Saturday, 2 September 2017

Yosemite NP to Cedar City, Utah, 495 miles

0902 Yosemite to Cedar City 495

Map credit: Google Maps 2017, courtesy AAA

Saturday morning, we were not in a huge hurry to get going, as we planned to use our breakfast vouchers at the Majestic, so we got packed up and made our way down to the dining room.  While we would have preferred to order from the menu, it was pretty clear that having the buffet would be the thing to do, so we surrendered.  The buffet was good, and the food was fresh since there were a lot of people getting it, too.  Just one problem – the eggs Benedict was a very popular item, and it was out almost the whole time we were there.  I finally got one just when I was about to give up, and had the egg over the delicious lox they served.  It was time to say goodbye to Yosemite Valley, though we would still be in the park for quite a while longer.  After one last look at the lovely old hotel, we hit the road – turning east for the first time….

Our route would take us back out to California Highway 120, which would take us completely across the northern portion of Yosemite, and then we would take US 395 south for a bit.  It was a pleasant drive through parts of the park that we hadn’t seen, and there were lots of people hiking, camping, swimming, and hanging out on this holiday weekend.  We drove past Tuolumne Meadows and then caught a glimpse of Mt. Dana, the second-highest peak in the park, which still had snow on it!  Kim was getting her first practice at winding mountain roads after a few days of no driving at all.

We were almost out of gas, and we had heard all about a little gas station that had a great restaurant in it, but somehow we missed seeing it.  We went into the town of Lee Vining hoping to find it, but no luck.  We did find Lake Mono National Park, so we stopped there to see what it was and to find out about the gas station, which turned out to be just inside the park.  We had a look at Lake Mono, which is a big saline lake with some volcanic islands in it, and it’s a great place for birding.  It was already getting hot, and we had a lot of ground to cover, so back we went to the Mobil station (home of the Whoa Nellie Deli) to fill up, and then we were off, ready to cross the desert that is Nevada.
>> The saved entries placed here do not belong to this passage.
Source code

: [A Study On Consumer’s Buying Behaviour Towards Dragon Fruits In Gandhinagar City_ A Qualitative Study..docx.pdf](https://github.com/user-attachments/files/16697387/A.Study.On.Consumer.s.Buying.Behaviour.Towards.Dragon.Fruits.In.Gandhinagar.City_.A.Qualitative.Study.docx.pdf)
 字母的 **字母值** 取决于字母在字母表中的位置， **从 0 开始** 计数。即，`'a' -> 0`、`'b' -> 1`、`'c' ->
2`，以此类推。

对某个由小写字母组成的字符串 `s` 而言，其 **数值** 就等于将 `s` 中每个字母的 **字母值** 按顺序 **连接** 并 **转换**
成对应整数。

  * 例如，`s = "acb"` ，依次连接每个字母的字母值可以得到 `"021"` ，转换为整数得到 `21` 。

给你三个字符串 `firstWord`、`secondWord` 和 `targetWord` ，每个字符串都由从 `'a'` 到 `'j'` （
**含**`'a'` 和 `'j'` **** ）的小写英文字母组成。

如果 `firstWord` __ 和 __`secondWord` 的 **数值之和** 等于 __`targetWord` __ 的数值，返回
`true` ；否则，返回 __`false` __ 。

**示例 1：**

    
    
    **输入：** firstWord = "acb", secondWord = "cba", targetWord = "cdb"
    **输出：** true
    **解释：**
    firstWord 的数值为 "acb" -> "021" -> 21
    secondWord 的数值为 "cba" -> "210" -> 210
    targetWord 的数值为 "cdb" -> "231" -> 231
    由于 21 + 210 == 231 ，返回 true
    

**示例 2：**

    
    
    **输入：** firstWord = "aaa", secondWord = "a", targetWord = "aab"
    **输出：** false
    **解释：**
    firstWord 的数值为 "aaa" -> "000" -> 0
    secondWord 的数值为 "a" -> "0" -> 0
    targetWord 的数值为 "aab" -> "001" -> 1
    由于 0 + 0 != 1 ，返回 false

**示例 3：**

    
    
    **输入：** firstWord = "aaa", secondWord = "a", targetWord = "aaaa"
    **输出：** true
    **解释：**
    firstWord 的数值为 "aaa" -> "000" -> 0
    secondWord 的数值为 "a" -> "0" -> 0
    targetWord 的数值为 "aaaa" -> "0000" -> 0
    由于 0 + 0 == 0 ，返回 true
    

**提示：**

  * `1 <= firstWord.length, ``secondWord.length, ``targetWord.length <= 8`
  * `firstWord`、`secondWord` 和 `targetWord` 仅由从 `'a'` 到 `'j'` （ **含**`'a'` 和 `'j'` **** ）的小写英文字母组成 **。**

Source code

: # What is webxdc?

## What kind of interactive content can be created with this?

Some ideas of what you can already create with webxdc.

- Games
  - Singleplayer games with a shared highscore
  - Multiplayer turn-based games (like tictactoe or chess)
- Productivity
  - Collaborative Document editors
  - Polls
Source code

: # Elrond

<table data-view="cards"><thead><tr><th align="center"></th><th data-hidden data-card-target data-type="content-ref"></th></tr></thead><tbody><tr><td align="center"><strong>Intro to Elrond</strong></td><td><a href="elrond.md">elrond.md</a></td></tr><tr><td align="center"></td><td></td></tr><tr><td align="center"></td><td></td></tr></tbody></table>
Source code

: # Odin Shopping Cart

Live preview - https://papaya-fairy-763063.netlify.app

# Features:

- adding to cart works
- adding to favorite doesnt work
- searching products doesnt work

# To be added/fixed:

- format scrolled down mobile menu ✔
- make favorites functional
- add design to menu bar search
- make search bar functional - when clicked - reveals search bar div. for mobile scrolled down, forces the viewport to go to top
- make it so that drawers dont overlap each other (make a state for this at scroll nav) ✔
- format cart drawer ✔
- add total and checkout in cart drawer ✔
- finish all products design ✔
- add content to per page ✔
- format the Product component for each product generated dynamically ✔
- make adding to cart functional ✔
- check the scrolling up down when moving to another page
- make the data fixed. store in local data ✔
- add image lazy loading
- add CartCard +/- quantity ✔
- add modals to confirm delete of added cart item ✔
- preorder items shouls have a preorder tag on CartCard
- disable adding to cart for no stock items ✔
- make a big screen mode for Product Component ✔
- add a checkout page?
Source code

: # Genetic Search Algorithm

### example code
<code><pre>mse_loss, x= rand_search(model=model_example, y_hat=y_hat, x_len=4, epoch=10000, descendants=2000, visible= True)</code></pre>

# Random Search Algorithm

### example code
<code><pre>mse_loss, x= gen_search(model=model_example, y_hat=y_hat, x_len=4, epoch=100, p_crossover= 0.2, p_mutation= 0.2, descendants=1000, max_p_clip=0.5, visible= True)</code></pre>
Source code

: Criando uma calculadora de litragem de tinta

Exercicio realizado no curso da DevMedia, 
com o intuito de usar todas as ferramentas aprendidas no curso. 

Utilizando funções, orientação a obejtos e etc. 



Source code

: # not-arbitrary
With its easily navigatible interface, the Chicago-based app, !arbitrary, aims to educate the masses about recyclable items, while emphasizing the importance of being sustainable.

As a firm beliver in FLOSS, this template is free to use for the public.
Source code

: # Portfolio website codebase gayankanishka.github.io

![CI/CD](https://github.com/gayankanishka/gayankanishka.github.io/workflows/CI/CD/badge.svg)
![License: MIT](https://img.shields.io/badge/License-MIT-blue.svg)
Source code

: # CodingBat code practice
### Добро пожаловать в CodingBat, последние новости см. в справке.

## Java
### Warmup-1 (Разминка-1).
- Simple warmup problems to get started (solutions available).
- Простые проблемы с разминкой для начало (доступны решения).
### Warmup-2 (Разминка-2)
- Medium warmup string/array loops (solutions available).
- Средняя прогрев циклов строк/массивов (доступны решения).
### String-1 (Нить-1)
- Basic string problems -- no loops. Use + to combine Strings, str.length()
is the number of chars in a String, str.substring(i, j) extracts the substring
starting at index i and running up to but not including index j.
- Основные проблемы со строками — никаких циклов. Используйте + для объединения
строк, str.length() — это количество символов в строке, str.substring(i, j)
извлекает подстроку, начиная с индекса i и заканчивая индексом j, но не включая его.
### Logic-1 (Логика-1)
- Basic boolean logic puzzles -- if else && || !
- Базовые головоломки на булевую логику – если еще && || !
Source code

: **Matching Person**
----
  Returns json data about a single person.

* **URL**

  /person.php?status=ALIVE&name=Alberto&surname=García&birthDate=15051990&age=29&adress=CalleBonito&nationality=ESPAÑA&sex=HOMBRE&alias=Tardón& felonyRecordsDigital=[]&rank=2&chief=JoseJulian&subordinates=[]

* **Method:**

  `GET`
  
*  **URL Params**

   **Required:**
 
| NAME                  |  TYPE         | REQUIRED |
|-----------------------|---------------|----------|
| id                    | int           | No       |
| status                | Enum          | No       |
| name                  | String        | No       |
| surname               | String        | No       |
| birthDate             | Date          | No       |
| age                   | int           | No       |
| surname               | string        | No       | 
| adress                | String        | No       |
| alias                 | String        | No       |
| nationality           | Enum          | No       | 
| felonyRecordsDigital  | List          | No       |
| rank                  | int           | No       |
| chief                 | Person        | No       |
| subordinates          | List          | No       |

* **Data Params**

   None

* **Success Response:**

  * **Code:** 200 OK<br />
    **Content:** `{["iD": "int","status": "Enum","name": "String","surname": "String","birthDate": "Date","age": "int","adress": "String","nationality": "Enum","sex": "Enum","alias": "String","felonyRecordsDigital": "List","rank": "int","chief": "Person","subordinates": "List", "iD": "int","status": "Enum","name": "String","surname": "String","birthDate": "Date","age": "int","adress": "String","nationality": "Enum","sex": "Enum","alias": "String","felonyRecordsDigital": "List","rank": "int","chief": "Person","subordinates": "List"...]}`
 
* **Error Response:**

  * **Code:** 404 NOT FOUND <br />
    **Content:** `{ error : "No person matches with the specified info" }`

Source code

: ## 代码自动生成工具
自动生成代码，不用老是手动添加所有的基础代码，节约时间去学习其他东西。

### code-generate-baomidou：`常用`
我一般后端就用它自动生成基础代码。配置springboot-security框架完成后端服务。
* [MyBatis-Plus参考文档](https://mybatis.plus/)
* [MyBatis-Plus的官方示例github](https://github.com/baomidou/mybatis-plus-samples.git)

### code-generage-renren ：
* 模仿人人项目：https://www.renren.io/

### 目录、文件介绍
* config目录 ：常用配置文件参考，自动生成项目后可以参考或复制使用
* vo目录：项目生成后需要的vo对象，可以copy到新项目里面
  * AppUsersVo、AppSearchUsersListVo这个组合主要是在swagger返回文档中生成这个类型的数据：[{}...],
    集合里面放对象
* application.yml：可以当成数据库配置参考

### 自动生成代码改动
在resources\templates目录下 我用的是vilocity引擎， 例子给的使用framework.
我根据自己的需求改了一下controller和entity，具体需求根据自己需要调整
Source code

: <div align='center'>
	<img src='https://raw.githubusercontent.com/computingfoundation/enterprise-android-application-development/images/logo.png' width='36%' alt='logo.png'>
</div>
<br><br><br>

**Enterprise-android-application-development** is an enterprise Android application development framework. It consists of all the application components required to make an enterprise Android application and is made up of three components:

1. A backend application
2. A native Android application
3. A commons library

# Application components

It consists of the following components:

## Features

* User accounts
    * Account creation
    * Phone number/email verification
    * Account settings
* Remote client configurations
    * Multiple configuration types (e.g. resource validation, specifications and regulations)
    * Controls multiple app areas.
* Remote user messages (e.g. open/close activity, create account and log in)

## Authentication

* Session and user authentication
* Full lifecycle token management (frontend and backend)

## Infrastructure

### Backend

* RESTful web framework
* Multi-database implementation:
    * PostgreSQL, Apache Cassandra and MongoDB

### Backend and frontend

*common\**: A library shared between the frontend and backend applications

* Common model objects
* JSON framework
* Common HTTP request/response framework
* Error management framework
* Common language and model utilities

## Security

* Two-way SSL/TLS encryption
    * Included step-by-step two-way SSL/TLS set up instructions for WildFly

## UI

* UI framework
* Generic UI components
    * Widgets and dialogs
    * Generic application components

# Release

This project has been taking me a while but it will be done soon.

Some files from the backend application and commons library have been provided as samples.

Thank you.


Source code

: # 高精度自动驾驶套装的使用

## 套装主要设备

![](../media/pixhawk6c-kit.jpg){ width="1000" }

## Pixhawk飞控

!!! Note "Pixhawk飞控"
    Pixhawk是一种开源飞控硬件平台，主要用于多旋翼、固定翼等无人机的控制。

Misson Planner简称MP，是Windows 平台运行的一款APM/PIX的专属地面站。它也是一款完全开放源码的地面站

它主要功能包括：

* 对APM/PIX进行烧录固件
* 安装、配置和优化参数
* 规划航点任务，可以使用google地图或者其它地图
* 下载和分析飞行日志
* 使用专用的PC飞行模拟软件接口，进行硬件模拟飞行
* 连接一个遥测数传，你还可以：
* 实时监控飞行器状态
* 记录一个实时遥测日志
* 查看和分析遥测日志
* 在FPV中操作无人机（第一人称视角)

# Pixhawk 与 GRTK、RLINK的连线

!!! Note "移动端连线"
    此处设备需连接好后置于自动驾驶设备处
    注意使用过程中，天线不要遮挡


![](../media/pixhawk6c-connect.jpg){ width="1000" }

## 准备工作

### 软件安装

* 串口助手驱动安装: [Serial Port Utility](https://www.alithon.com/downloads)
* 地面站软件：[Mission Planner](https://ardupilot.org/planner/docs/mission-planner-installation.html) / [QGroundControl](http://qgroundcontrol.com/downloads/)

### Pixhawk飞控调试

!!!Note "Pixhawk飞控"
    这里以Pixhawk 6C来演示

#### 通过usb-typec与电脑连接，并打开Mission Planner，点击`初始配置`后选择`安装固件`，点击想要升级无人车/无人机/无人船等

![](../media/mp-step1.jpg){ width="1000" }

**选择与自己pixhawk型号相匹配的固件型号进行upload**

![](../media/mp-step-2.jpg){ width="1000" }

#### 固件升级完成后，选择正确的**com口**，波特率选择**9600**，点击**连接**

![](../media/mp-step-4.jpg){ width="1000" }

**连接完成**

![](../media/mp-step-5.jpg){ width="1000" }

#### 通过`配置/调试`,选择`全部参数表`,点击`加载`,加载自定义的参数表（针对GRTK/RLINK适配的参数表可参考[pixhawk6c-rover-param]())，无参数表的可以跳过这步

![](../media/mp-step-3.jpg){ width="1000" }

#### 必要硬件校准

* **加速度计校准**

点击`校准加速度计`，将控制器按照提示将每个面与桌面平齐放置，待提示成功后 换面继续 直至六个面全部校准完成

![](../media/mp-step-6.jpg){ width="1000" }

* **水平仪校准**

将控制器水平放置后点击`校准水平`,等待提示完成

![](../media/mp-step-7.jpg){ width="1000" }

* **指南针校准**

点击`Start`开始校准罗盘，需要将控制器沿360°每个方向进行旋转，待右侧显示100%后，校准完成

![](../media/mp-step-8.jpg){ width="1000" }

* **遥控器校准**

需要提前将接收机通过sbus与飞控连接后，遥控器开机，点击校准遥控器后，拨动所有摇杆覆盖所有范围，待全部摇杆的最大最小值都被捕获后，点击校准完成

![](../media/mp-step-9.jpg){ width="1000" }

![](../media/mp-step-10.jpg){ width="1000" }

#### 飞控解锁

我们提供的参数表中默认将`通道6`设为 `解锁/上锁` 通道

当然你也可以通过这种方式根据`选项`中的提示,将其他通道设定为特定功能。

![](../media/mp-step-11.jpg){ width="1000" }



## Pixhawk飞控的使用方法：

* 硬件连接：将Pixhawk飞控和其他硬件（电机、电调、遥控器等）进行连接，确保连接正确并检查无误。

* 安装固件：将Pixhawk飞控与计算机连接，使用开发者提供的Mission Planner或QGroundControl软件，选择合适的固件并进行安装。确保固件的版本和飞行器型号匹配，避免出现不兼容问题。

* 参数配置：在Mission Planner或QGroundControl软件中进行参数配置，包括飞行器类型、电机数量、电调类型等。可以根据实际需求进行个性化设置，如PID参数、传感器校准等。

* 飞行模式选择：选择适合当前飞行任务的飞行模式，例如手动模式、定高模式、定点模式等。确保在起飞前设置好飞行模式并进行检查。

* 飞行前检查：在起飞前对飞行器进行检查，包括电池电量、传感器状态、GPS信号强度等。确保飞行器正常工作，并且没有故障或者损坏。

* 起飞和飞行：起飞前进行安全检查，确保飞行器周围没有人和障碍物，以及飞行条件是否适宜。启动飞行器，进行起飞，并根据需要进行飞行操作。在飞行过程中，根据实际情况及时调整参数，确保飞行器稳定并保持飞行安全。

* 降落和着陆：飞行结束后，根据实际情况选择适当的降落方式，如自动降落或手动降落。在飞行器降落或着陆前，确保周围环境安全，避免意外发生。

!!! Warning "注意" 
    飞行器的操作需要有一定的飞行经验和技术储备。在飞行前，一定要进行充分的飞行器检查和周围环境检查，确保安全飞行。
While US 50 across Nevada may have earned the title “Loneliest Road in America”, we would beg to differ with that opinion.  At least it had three little towns on it!  This southern route was much more deserted!  If not for the horses, cows, and extraterrestrials, we would not have seen any living things.  We saw not a single other car going in our direction!  Early in the route we went through the town of Tonopah, home to the creepy Clown Motel (calling David M!!) and then we saw not much else except the ‘town’ of Rachel (which was pretty much a trailer park). We enjoyed the Extraterrestrial Highway, but we disappointed not to have any (live) ET sightings. We stopped for gas in Caliente, the smallest incorporated town in Nevada (population around 1100) and admired the depot (which is also the library, town hall, and museum) that was across the street from the Sinclair station. We finally made it to the Utah border and found our way to the Holiday Inn Express in Cedar City.

Even though it was Saturday night, we barely made it to Centro Woodfired Pizza before it closed at 10 PM; however, the host seated us cheerfully and our server, Jacee, could not have been friendlier.  We shared a pizza – Kim had Fennel Sausage and I had Pollo Bianco – and had a beer and both were delicious!  The thin crust pizza was done perfectly and the toppings were plentiful and good.  We were enticed by the Nutella Piegato for dessert – “pizza dough filled with creamy Nutella, folded (Piegato) and baked in our wood fired oven until gooey and delicious. Finished with whipped cream and a nutella drizzle.”  Oh boy, was it good!  And we saved enough to give Jayce a couple of pieces, too.

We didn’t even try to blog or do pictures tonight, because tomorrow would be a LONG day and we needed to get some rest.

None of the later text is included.